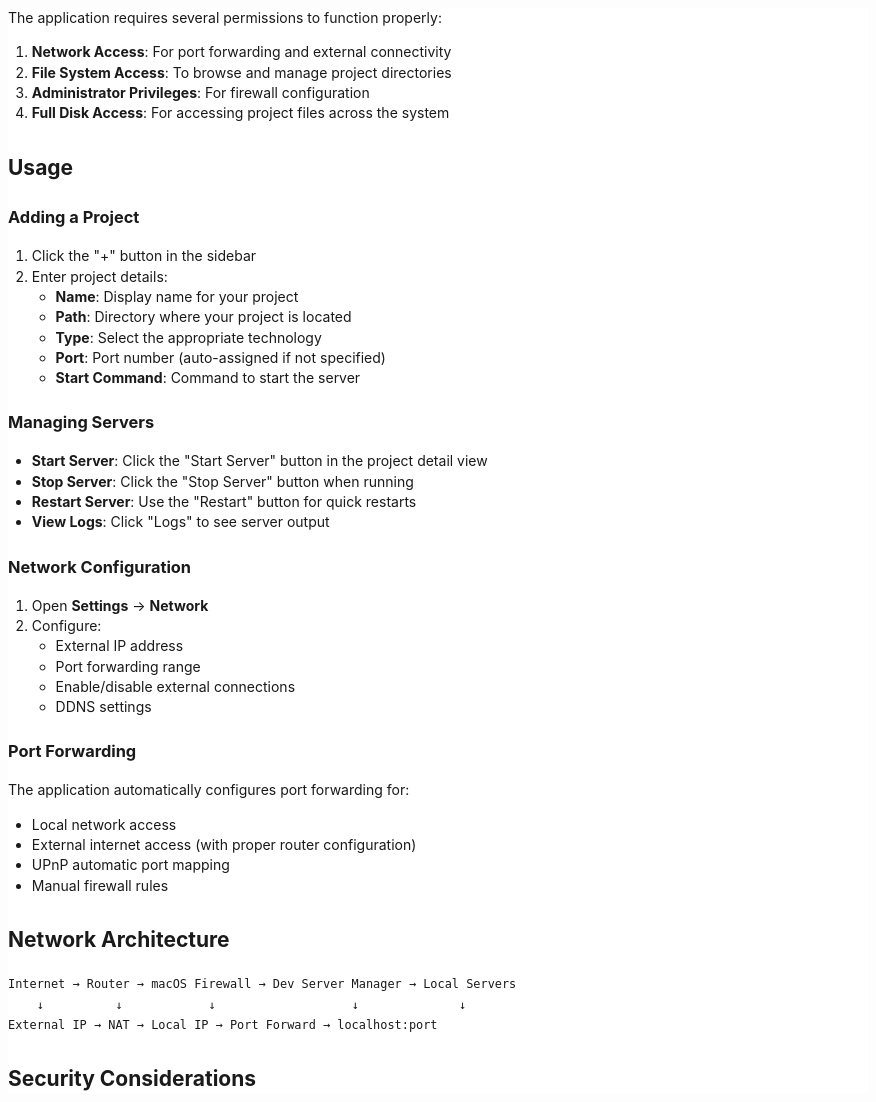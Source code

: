 The application requires several permissions to function properly:

1. **Network Access**: For port forwarding and external connectivity
2. **File System Access**: To browse and manage project directories
3. **Administrator Privileges**: For firewall configuration
4. **Full Disk Access**: For accessing project files across the system

## Usage

### Adding a Project

1. Click the "+" button in the sidebar
2. Enter project details:
   - **Name**: Display name for your project
   - **Path**: Directory where your project is located
   - **Type**: Select the appropriate technology
   - **Port**: Port number (auto-assigned if not specified)
   - **Start Command**: Command to start the server

### Managing Servers

- **Start Server**: Click the "Start Server" button in the project detail view
- **Stop Server**: Click the "Stop Server" button when running
- **Restart Server**: Use the "Restart" button for quick restarts
- **View Logs**: Click "Logs" to see server output

### Network Configuration

1. Open **Settings** → **Network**
2. Configure:
   - External IP address
   - Port forwarding range
   - Enable/disable external connections
   - DDNS settings

### Port Forwarding

The application automatically configures port forwarding for:
- Local network access
- External internet access (with proper router configuration)
- UPnP automatic port mapping
- Manual firewall rules

## Network Architecture

```
Internet → Router → macOS Firewall → Dev Server Manager → Local Servers
    ↓          ↓            ↓                   ↓              ↓
External IP → NAT → Local IP → Port Forward → localhost:port
```

## Security Considerations
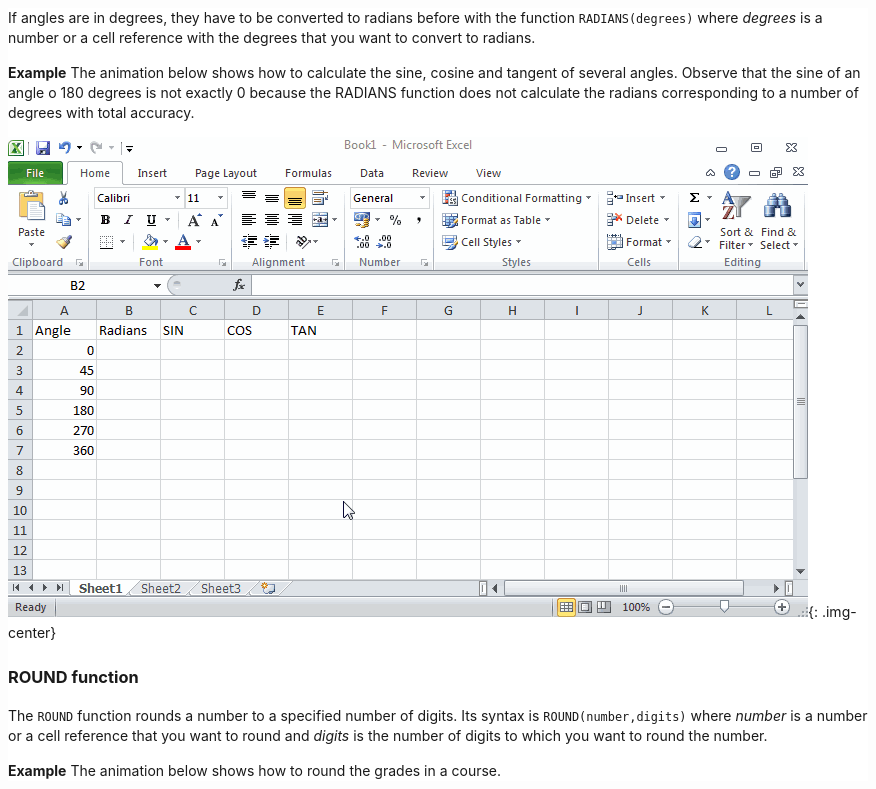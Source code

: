 If angles are in degrees, they have to be converted to radians before with the function `RADIANS(degrees)` where *degrees* is a number or a cell reference with the degrees that you want to convert to radians. 

**Example** The animation below shows how to calculate the sine, cosine and tangent of several angles. Observe that the sine of an angle o 180 degrees is not exactly 0 because the RADIANS function does not calculate the radians corresponding to a number of degrees with total accuracy. 

![Example of the sin, cos and tan function.](img/example_function_sin_cos_tan.gif "Example of the sin, cos and tan function"){: .img-center}



### ROUND function
The `ROUND` function rounds a number to a specified number of digits. Its syntax is `ROUND(number,digits)` where *number* is a number or a cell reference that you want to round and *digits* is the number of digits to which you want to round the number. 

**Example** The animation below shows how to round the grades in a course.
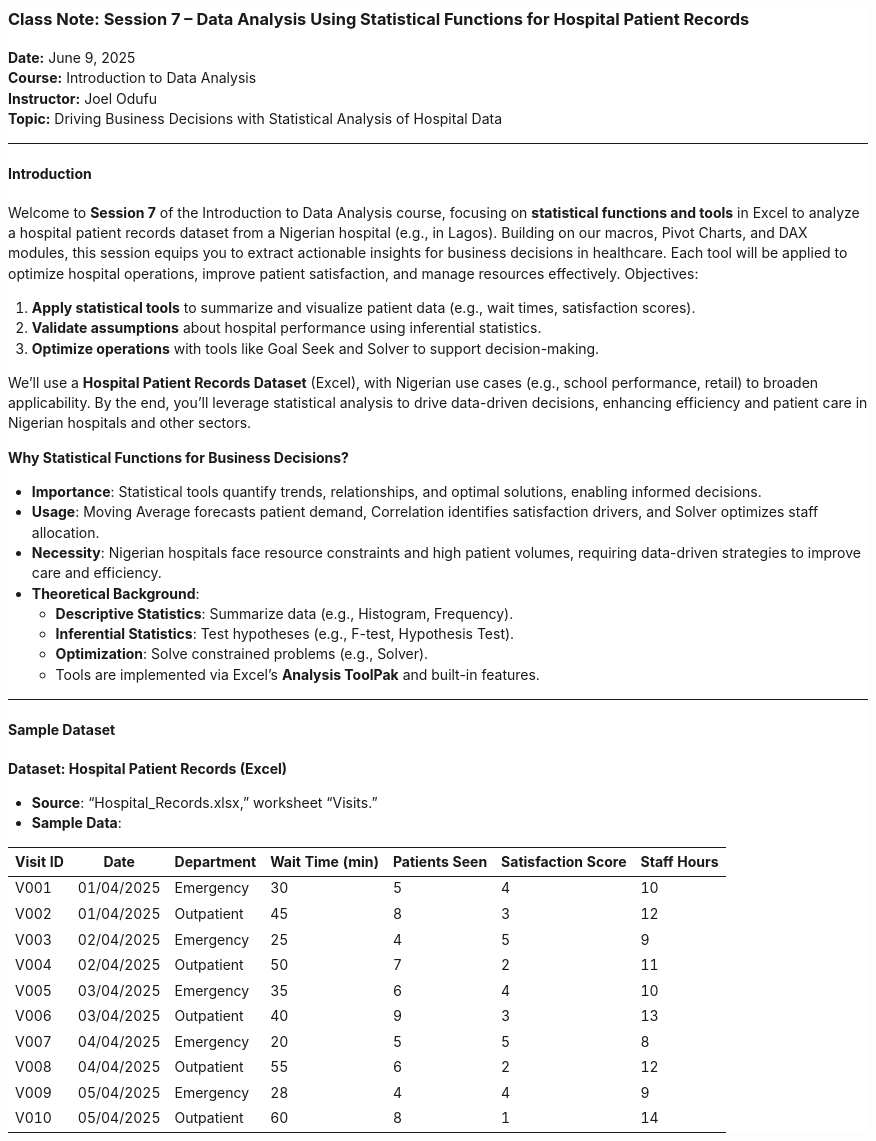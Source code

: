 ### Class Note: Session 7 – Data Analysis Using Statistical Functions for Hospital Patient Records

**Date:** June 9, 2025  
**Course:** Introduction to Data Analysis  
**Instructor:** Joel Odufu  
**Topic:** Driving Business Decisions with Statistical Analysis of Hospital Data  

---

#### Introduction
Welcome to **Session 7** of the Introduction to Data Analysis course, focusing on **statistical functions and tools** in Excel to analyze a hospital patient records dataset from a Nigerian hospital (e.g., in Lagos). Building on our macros, Pivot Charts, and DAX modules, this session equips you to extract actionable insights for business decisions in healthcare. Each tool will be applied to optimize hospital operations, improve patient satisfaction, and manage resources effectively. Objectives:  
1. **Apply statistical tools** to summarize and visualize patient data (e.g., wait times, satisfaction scores).  
2. **Validate assumptions** about hospital performance using inferential statistics.  
3. **Optimize operations** with tools like Goal Seek and Solver to support decision-making.  

We’ll use a **Hospital Patient Records Dataset** (Excel), with Nigerian use cases (e.g., school performance, retail) to broaden applicability. By the end, you’ll leverage statistical analysis to drive data-driven decisions, enhancing efficiency and patient care in Nigerian hospitals and other sectors.

**Why Statistical Functions for Business Decisions?**  
- **Importance**: Statistical tools quantify trends, relationships, and optimal solutions, enabling informed decisions.  
- **Usage**: Moving Average forecasts patient demand, Correlation identifies satisfaction drivers, and Solver optimizes staff allocation.  
- **Necessity**: Nigerian hospitals face resource constraints and high patient volumes, requiring data-driven strategies to improve care and efficiency.  
- **Theoretical Background**:  
  - **Descriptive Statistics**: Summarize data (e.g., Histogram, Frequency).  
  - **Inferential Statistics**: Test hypotheses (e.g., F-test, Hypothesis Test).  
  - **Optimization**: Solve constrained problems (e.g., Solver).  
  - Tools are implemented via Excel’s **Analysis ToolPak** and built-in features.  

---

#### Sample Dataset
**Dataset: Hospital Patient Records (Excel)**  
- **Source**: “Hospital_Records.xlsx,” worksheet “Visits.”  
- **Sample Data**:

| Visit ID | Date       | Department | Wait Time (min) | Patients Seen | Satisfaction Score | Staff Hours |
|----------|------------|------------|-----------------|---------------|-------------------|-------------|
| V001     | 01/04/2025 | Emergency  | 30              | 5             | 4                 | 10          |
| V002     | 01/04/2025 | Outpatient | 45              | 8             | 3                 | 12          |
| V003     | 02/04/2025 | Emergency  | 25              | 4             | 5                 | 9           |
| V004     | 02/04/2025 | Outpatient | 50              | 7             | 2                 | 11          |
| V005     | 03/04/2025 | Emergency  | 35              | 6             | 4                 | 10          |
| V006     | 03/04/2025 | Outpatient | 40              | 9             | 3                 | 13          |
| V007     | 04/04/2025 | Emergency  | 20              | 5             | 5                 | 8           |
| V008     | 04/04/2025 | Outpatient | 55              | 6             | 2                 | 12          |
| V009     | 05/04/2025 | Emergency  | 28              | 4             | 4                 | 9           |
| V010     | 05/04/2025 | Outpatient | 60              | 8             | 1                 | 14          |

* **GOAL OF THE EXERCISE**: In the data above, find the line with "The application requires" and the line with "3. **Administrator Privileges**: For". Retype both, plus every line between them, exactly.

* **TASK RESULT**:
: The application requires several permissions to function properly:

1. **Network Access**: For port forwarding and external connectivity
2. **File System Access**: To browse and manage project directories
3. **Administrator Privileges**: For firewall configuration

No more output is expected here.